A swoich cyferek Ci nie pokażę, bo rozważałam hodowlę, zrobiłam analizę i wyszło mi, że ten biznes mi się w tym miejscu i przy planowanej skali nijak nie zepnie finansowo, więc się w to nie pakowałam.
Za to spina mi się i w planach mam produkcję i sprzedaż alkoholu, także stajennym🙃
Problem z alkoholem jest taki że produkuje ogromną ilość problemów - wypadki, awantury, pobicia, zabójstwa, choroby związane z chlaniem.
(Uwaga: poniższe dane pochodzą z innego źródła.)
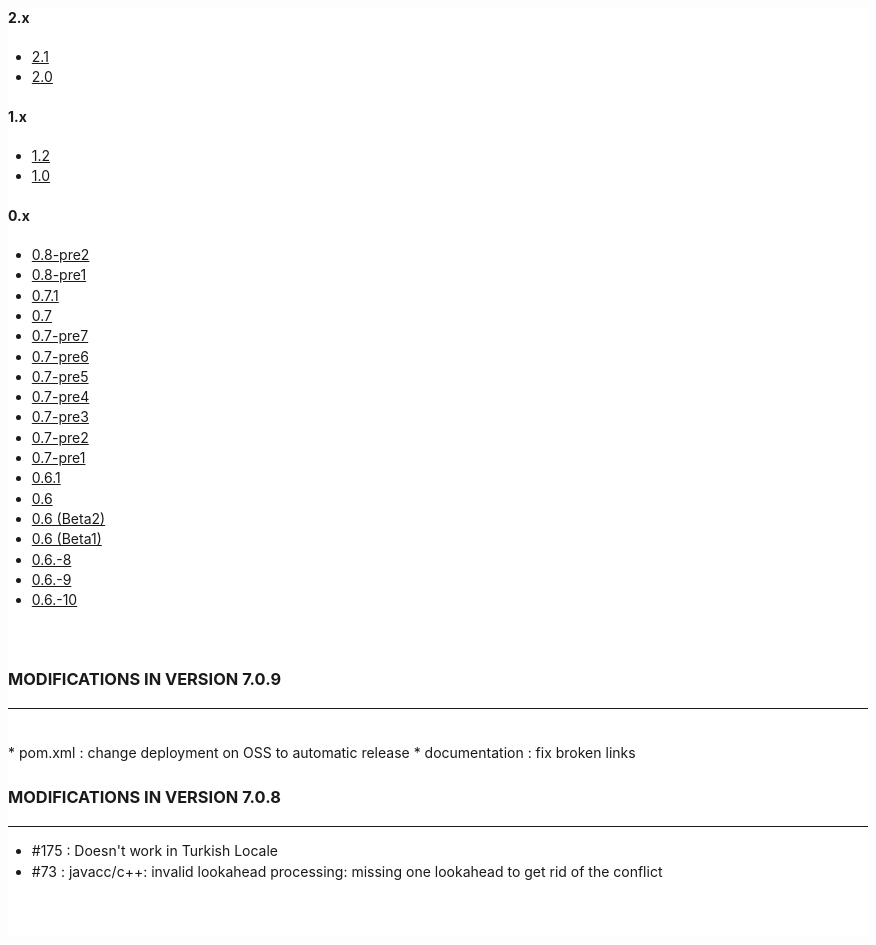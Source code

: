 #### 2.x

* [2.1](#javacc-2.1)
* [2.0](#javacc-2.0)

#### 1.x

* [1.2](#javacc-1.2)
* [1.0](#javacc-1.0)

#### 0.x

* [0.8-pre2](#javacc-0.8-pre2)
* [0.8-pre1](#javacc-0.8-pre1)
* [0.7.1](#javacc-0.7.1)
* [0.7](#javacc-0.7)
* [0.7-pre7](#javacc-0.7-pre7)
* [0.7-pre6](#javacc-0.7-pre6)
* [0.7-pre5](#javacc-0.7-pre5)
* [0.7-pre4](#javacc-0.7-pre4)
* [0.7-pre3](#javacc-0.7-pre3)
* [0.7-pre2](#javacc-0.7-pre2)
* [0.7-pre1](#javacc-0.7-pre1)
* [0.6.1](#javacc-0.6.1)
* [0.6](#javacc-0.6)
* [0.6 (Beta2)](#javacc-0.6-Beta2)
* [0.6 (Beta1)](#javacc-0.6-Beta1)
* [0.6.-8](#javacc-0.6.-8)
* [0.6.-9](#javacc-0.6.-9)
* [0.6.-10](#javacc-0.6.-10)

<br>

### MODIFICATIONS IN VERSION <a name="javacc-7.0.9"></a>7.0.9

---
 
<br>
* pom.xml		: change deployment on OSS to automatic release
* documentation	: fix broken links
<br>

### MODIFICATIONS IN VERSION <a name="javacc-7.0.8"></a>7.0.8

---
 
* \#175			: Doesn't work in Turkish Locale
* \#73			: javacc/c++: invalid lookahead processing: missing one lookahead to get rid of the conflict
<br>

<br>
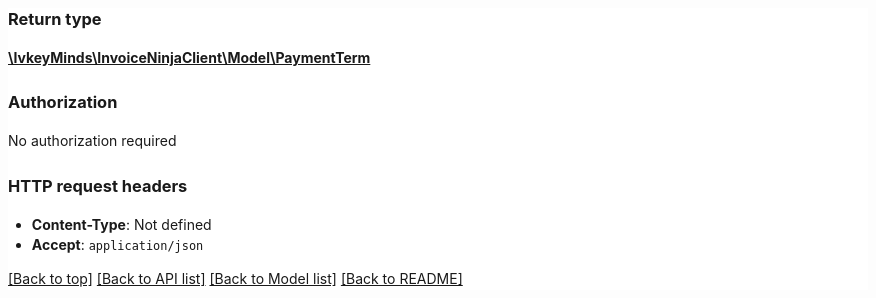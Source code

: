 ### Return type

[**\IvkeyMinds\InvoiceNinjaClient\Model\PaymentTerm**](../Model/PaymentTerm.md)

### Authorization

No authorization required

### HTTP request headers

- **Content-Type**: Not defined
- **Accept**: `application/json`

[[Back to top]](#) [[Back to API list]](../../README.md#endpoints)
[[Back to Model list]](../../README.md#models)
[[Back to README]](../../README.md)
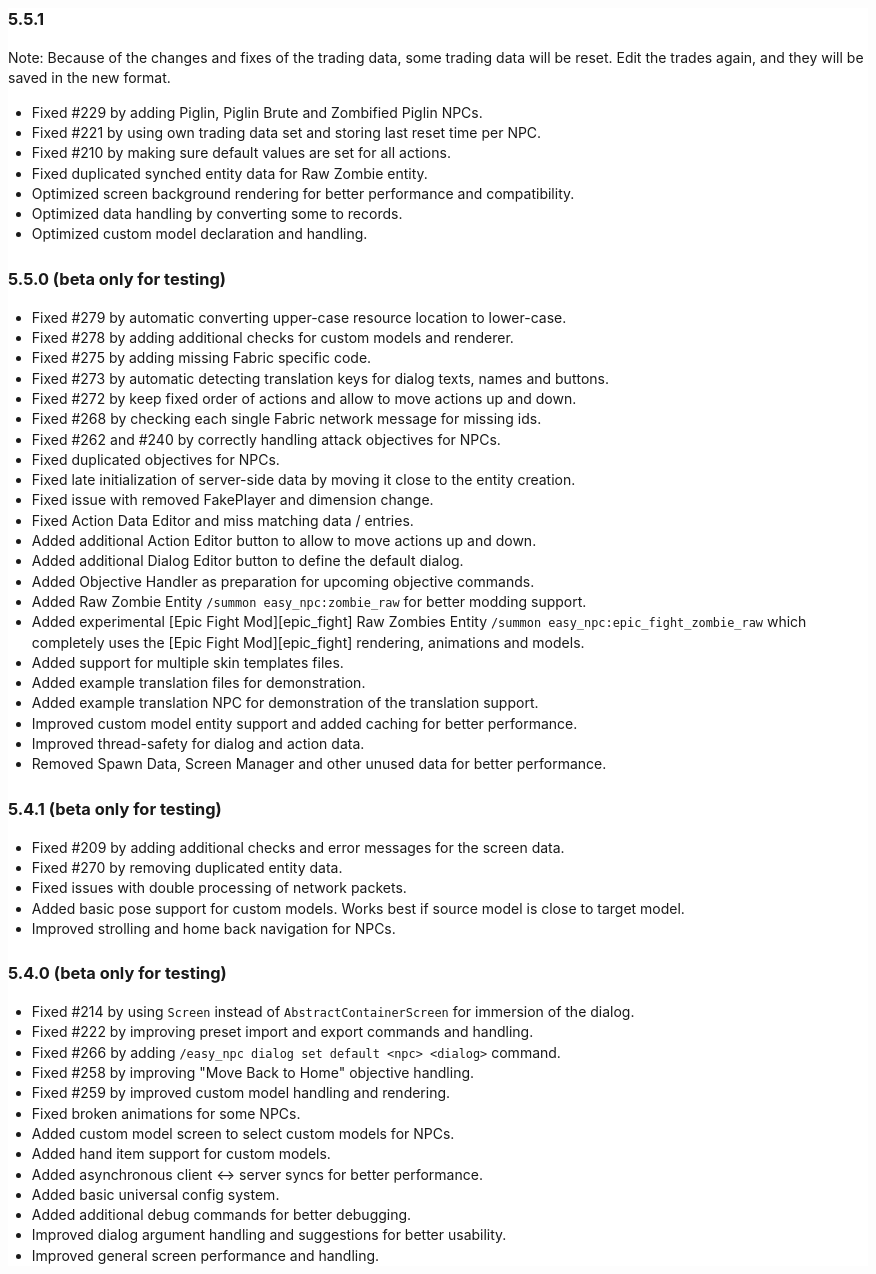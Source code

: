 ### 5.5.1

Note: Because of the changes and fixes of the trading data, some trading data will be reset.
Edit the trades again, and they will be saved in the new format.

- Fixed #229 by adding Piglin, Piglin Brute and Zombified Piglin NPCs.
- Fixed #221 by using own trading data set and storing last reset time per NPC.
- Fixed #210 by making sure default values are set for all actions.
- Fixed duplicated synched entity data for Raw Zombie entity.
- Optimized screen background rendering for better performance and compatibility.
- Optimized data handling by converting some to records.
- Optimized custom model declaration and handling.

### 5.5.0 (beta only for testing)

- Fixed #279 by automatic converting upper-case resource location to lower-case.
- Fixed #278 by adding additional checks for custom models and renderer.
- Fixed #275 by adding missing Fabric specific code.
- Fixed #273 by automatic detecting translation keys for dialog texts, names and buttons.
- Fixed #272 by keep fixed order of actions and allow to move actions up and down.
- Fixed #268 by checking each single Fabric network message for missing ids.
- Fixed #262 and #240 by correctly handling attack objectives for NPCs.
- Fixed duplicated objectives for NPCs.
- Fixed late initialization of server-side data by moving it close to the entity creation.
- Fixed issue with removed FakePlayer and dimension change.
- Fixed Action Data Editor and miss matching data / entries.
- Added additional Action Editor button to allow to move actions up and down.
- Added additional Dialog Editor button to define the default dialog.
- Added Objective Handler as preparation for upcoming objective commands.
- Added Raw Zombie Entity `/summon easy_npc:zombie_raw` for better modding support.
- Added experimental [Epic Fight Mod][epic_fight] Raw Zombies
  Entity `/summon easy_npc:epic_fight_zombie_raw` which completely uses the
  [Epic Fight Mod][epic_fight] rendering, animations and models.
- Added support for multiple skin templates files.
- Added example translation files for demonstration.
- Added example translation NPC for demonstration of the translation support.
- Improved custom model entity support and added caching for better performance.
- Improved thread-safety for dialog and action data.
- Removed Spawn Data, Screen Manager and other unused data for better performance.

### 5.4.1 (beta only for testing)

- Fixed #209 by adding additional checks and error messages for the screen data.
- Fixed #270 by removing duplicated entity data.
- Fixed issues with double processing of network packets.
- Added basic pose support for custom models. Works best if source model is close to target model.
- Improved strolling and home back navigation for NPCs.

### 5.4.0 (beta only for testing)

- Fixed #214 by using `Screen` instead of `AbstractContainerScreen` for immersion of the dialog.
- Fixed #222 by improving preset import and export commands and handling.
- Fixed #266 by adding `/easy_npc dialog set default <npc> <dialog>` command.
- Fixed #258 by improving "Move Back to Home" objective handling.
- Fixed #259 by improved custom model handling and rendering.
- Fixed broken animations for some NPCs.
- Added custom model screen to select custom models for NPCs.
- Added hand item support for custom models.
- Added asynchronous client <-> server syncs for better performance.
- Added basic universal config system.
- Added additional debug commands for better debugging.
- Improved dialog argument handling and suggestions for better usability.
- Improved general screen performance and handling.


[history]: https://github.com/MarkusBordihn/BOs-Easy-NPC/commits/
[armourers_workshop]: https://www.curseforge.com/minecraft/mc-mods/armourers-workshop
[epic_fight_mod]: https://www.curseforge.com/minecraft/mc-mods/epic-fight-mod
[project_mmo]: https://www.curseforge.com/minecraft/mc-mods/project-mmo
[better_combat]: https://www.curseforge.com/minecraft/mc-mods/better-combat-by-daedelus
[immersive-melodies]: https://www.curseforge.com/minecraft/mc-mods/immersive-melodies
[upgrade_guide]: https://github.com/MarkusBordihn/BOs-Easy-NPC/wiki/Upgrading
Zapycha to nam izby przyjęć, policja ma co robić.
I jeszcze raz wracając do chleba - jakims cudem w nim ma być alkohol jeśli chleb piecze się w wysokiej temperaturze i to nie przez 2-3 minuty a znacznie dłużej?
Offtop poleciał na grubo, dla mnie eot.
niestety karolina. ma racje , praca stajennego jest po prostu ciężka i nawet jak płacisz dużo to chętnych nie ma, a jak ,,jedziesz,, przy 30 koniach sama od tygodnia to bierzesz każdego kto tylko jest chętny, i to znam z własnego doświadczenia i z tego co słysze po stajniach po ktorych sie poruszam. niestety tutaj nie ma pracy ,,zdalnej,, paluszkiem po ekranie a praca fizyczna ludziom ,,śmierdzi,
ja w tym roku po latach poszukiwań znalazłam pana który przychodzi mi pomaga przy oborniku, prawie na rękach go nosze 🙂 a to akwka , a to przerwa na papieroska, śniadanko i cieszę sie jak głupi do sera ,ze panu ,,sie chce,
.... bo jeszcze nikomu nie zaszkodził czysty koks, a już hera czy fentanyl tak.
. Perlica, no nie wiem, nie wiem. To znaczy wiem, że jednak niejednemu zaszkodził.